Jour 5 – dernier jour à Gulu

Jour 5 – dernier jour à Gulu
par Nicole 

Bon, eh bien finalement, nous n’aurons assisté à aucun procès en Ouganda.  Mardi, nous devions observer un procès dont Bernard, le chef de l’équipe des services légaux du bureau de Gulu, s’occupe, mais celui-ci a été ajourné à la dernière minute (oui, ça arrive ici aussi).  L’équipe de WWC a donc tenté de nous faire assister à l’ouverture d’une session de la haute cour de Gulu, qui vient tout juste de commencer, mais ce n’a pas été possible.

Il faut dire que ce cette session spéciale est importante : la cour essaie de régler, en un mois, 400 causes pour délinquance juvénile.    Je vous ai parlé l’autre jour des retards importants du système judiciaire : en voilà une belle illustration.

Pas grave, j’ai encore plein de choses à vous raconter sur War Child et leur travail.

Tout d’abord, quelques statistiques (merci de continuer à lire, je sais que c’est moins palpitant  que le récit de Jimmy de notre journée à Murchison Falls) :

En 2011, WCC a traité tout près de 1500 cas, soit le double d’il y a 4 ans.  Ça, c’est près de 6 personnes qui se présentent à l’un de leurs bureaux par jour ouvrable.

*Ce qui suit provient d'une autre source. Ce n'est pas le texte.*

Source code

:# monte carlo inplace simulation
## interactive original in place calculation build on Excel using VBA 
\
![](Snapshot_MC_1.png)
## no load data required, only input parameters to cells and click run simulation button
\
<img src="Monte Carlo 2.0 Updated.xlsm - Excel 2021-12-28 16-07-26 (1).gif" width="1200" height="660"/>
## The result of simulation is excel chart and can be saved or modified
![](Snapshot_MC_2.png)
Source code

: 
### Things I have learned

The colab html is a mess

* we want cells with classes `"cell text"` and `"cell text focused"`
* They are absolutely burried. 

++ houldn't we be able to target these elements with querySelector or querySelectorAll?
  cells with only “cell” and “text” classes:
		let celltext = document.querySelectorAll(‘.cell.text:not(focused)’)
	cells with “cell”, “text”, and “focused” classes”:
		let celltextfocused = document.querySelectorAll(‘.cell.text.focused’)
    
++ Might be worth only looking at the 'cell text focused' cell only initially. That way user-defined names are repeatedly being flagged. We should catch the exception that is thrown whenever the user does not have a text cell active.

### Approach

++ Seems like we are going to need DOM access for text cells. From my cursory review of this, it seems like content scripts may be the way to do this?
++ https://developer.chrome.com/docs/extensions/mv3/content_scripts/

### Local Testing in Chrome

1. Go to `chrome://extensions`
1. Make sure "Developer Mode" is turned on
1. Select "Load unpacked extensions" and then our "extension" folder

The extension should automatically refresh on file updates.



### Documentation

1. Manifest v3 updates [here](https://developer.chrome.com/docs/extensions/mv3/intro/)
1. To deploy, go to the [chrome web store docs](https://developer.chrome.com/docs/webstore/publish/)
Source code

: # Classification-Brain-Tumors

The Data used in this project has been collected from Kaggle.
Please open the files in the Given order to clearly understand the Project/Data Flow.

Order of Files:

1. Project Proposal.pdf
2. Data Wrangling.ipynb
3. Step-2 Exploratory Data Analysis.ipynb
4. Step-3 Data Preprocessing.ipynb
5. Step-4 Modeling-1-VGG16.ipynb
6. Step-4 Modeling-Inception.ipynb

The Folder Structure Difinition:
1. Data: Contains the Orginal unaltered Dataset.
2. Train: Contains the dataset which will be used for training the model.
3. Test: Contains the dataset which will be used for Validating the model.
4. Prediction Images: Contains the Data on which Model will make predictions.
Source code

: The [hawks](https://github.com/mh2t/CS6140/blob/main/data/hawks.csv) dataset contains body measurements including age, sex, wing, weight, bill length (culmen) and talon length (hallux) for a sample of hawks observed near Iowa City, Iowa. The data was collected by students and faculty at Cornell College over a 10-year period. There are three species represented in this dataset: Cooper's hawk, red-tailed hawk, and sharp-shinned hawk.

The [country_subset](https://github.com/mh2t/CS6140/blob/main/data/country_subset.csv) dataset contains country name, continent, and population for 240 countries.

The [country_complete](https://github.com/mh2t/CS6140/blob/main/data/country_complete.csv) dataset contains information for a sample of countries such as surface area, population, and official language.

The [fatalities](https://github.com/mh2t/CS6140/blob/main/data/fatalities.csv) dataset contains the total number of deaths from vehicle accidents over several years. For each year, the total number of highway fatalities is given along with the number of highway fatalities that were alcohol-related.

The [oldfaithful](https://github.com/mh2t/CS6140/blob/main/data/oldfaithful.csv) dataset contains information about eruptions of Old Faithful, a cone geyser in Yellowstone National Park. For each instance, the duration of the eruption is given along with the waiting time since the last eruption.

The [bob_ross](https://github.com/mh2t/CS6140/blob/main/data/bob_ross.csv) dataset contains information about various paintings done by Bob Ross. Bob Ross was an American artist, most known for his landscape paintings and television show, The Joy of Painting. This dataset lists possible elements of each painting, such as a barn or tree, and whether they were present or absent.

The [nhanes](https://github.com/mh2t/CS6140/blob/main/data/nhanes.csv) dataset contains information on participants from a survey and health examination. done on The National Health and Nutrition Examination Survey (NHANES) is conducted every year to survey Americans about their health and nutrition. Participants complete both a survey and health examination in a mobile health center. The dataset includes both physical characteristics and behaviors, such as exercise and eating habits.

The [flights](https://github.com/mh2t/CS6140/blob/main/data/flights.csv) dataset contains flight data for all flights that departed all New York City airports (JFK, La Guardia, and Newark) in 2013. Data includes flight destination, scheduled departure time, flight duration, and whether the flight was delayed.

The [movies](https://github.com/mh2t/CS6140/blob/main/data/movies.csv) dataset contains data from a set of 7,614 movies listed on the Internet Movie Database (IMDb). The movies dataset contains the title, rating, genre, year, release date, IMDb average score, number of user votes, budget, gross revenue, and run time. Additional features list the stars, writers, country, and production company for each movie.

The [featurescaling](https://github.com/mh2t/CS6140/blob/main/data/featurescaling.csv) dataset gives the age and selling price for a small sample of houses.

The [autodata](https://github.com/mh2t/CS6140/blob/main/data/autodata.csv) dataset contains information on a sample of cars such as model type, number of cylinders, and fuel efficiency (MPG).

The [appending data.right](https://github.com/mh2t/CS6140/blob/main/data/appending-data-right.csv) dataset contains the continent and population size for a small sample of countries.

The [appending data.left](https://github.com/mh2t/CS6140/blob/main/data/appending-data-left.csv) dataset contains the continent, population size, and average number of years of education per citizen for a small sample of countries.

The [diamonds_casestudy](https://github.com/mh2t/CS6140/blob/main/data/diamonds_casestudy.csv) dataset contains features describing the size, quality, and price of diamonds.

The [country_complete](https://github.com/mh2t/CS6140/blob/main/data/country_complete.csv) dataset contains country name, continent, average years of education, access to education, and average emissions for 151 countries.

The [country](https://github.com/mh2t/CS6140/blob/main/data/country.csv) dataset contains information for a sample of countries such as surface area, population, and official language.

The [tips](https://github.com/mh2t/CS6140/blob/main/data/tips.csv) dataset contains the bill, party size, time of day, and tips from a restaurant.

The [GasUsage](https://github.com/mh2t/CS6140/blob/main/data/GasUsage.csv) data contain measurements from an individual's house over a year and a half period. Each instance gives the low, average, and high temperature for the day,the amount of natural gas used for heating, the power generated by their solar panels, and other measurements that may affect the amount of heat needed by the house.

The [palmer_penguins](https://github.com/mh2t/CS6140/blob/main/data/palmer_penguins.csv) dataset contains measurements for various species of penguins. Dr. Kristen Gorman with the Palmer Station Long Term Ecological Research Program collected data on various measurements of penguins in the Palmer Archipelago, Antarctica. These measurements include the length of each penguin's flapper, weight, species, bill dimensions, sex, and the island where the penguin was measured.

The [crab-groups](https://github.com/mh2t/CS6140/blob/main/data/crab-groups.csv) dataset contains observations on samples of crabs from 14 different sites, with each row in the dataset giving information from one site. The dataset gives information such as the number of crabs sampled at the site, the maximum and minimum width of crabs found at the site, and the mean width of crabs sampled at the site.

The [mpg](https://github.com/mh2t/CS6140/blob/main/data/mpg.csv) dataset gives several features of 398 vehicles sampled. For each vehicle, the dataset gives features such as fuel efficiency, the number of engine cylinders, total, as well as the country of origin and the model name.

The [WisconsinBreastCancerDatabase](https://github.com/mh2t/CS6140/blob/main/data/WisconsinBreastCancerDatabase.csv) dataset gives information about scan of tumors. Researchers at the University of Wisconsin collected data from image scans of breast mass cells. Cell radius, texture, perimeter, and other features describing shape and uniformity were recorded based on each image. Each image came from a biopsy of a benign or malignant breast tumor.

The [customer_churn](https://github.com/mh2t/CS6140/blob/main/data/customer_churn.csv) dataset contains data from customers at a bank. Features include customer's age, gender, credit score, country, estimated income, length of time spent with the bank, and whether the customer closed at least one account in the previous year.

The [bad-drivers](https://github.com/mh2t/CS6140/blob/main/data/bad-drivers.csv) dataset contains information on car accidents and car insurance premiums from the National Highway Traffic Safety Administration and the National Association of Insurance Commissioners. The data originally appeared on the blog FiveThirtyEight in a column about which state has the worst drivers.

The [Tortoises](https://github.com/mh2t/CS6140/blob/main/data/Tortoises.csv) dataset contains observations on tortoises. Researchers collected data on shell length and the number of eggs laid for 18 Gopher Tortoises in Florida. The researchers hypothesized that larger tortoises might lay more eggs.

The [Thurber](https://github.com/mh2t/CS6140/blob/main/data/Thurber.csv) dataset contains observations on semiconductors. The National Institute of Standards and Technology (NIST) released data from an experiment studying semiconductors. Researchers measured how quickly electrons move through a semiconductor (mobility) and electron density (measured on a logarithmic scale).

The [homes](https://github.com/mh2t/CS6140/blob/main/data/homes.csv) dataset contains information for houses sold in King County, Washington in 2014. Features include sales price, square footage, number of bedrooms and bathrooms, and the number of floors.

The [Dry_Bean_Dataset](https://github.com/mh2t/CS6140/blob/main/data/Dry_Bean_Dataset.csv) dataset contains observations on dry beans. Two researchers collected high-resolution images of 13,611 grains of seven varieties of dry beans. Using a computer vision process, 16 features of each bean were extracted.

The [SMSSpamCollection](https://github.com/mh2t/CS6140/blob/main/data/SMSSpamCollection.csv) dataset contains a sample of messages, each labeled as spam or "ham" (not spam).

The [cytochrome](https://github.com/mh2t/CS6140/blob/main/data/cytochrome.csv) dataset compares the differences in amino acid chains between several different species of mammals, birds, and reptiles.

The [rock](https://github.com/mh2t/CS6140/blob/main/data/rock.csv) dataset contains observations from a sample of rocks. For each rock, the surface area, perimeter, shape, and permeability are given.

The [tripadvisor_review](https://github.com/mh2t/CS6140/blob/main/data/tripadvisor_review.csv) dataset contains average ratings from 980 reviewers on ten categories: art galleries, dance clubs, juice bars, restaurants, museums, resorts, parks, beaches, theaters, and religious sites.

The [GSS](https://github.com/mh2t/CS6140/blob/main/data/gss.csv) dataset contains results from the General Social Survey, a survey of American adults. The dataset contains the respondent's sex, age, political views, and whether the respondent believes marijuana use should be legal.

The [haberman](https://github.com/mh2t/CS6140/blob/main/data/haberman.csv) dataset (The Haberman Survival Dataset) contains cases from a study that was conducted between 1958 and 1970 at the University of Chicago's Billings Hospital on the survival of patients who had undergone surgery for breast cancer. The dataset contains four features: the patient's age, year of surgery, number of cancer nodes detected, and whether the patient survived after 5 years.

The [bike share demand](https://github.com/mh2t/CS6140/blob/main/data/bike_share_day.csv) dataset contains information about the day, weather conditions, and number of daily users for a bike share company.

56% des cas traités sont pour négligence d’enfants (la plupart du temps, un parent absent qui ne rencontre pas ses obligations financières envers ses enfants et son ex-conjoin(e)). Suivent 12% de cas de violence sexuelle contre des mineures, 12% de cas de violence conjugale, et la balance sont des cas variés.

Las très vaste majorité de ces cas (81%) sont réglés par médiation.  Du côté des cas qui nécessitant un recours légal, WCC a gagné chacun de ses 76 procès au civil, et 19 des 23 procès au criminel.  Les cas perdus le sont à cause du manque de preuves et de l’abandon de certains clients.   Pas mal comme moyenne au bâton !

A propos de la question du manque de preuves, un cas peut être perdu simplement parce qu’un médecin n’a par procédé aux examens médicaux nécessaires ou qu’un policier a mal rempli les formulaires de déclaration d’une offense.  C’est là que Sam et son équipe entre en jeu : en plus des activités sur le terrain auprès de la population, ils conçoivent et livrent  de la formation auprès des professionnels de la santé, des policiers, et des LC (local council – l’équivalent du maire).  J’ai pu feuilleter un de leurs manuels de formation : la professionnelle RH que je suis a pu apprécier la très haute qualité de la documentation.

Notre visite à Gulu est maintenant terminée : je vous laisse sur quelques photos de la ville et du marché.

 Nous sommes maintenant de retour à Kampala, et demain sera consacré au shopping de souvenirs avant de remonter en avion.